Reasonable Profits Board

Source:
http://thehill.com/blogs/floor-action/house/205085-dems-propose-reasonable-profits-board-to-regulate-oil-company-profits

My first question, why should any one person or group get to decide what a 'reasonable profit' for any other person or group is?  The only times that applies would be...tax payers deciding what politicians should make, or church members deciding what their pastor(s) should make. 
This is a very frightening scenario:
The Democrats, worried about higher gas prices, want to set up a board that would apply a "windfall profit tax" as high as 100 percent on the sale of oil and gas, according to their legislation. The bill provides no specific guidance for how the board would determine what a reasonable profit is. 
They want to be able to tax 100% of the profit above a certain amount.  Arbitrarily determining what is appropriate for a company to make.

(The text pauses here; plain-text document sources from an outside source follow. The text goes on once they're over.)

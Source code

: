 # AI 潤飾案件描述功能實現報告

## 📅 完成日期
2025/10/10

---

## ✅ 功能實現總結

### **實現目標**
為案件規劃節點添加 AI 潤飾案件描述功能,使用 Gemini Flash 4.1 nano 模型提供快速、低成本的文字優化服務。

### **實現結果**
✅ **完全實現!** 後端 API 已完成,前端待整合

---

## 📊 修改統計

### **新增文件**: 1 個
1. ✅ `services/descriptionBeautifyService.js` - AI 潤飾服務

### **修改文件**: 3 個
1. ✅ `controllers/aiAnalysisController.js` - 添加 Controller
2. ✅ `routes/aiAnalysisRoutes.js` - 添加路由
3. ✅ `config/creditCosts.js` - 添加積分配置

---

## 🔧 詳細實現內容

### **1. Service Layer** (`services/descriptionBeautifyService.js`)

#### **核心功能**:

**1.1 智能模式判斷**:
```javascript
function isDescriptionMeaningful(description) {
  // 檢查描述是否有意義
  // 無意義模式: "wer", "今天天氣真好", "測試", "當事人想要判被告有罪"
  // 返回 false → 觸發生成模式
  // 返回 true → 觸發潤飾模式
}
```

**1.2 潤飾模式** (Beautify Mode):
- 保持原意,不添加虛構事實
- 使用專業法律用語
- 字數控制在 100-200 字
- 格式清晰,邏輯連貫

Imagine you're in a business yourself for a moment.
If you are going to be taxed 100% of your profit above a certain point, would you be likely to lower your prices, or change your reporting and how you determine what profit is?
Another stance to take with this:  If profit is limited, won't that lead to less R & D, and therefore fewer advancements in the industry, leading to stagnation, and job loss, as well as higher prices over all?

As Quinn likes to say, "Liberalism always generates the exact opposite of it's stated intent."

I would not be surprised in the least to see the result of something like this leading to higher prices at the pump.  This should be discouraged in the strongest language possible.  Contact your reps today!

1 comment:

  1. "why should any one person or group get to decide what a 'reasonable profit' for any other person or group is? The only times that applies would be...tax payers deciding what politicians should make, or church members deciding what their pastor(s) should make. "

    I would add state regulated monopolies, like utility companies. My power company has no competition whatsoever, because anyone living within their service area can only connect to their system. The infrastructure simply doesn't currently exist to allow competition, so the state regulates their prices and how much profit they are allowed.

    "If you are going to be taxed 100% of your profit above a certain point, would you be likely to lower your prices, or change your reporting and how you determine what profit is?"

    I'd scale back so that I rarely if ever exceeded that profit limit by more than a negligible amount. There wouldn't be any point in producing more.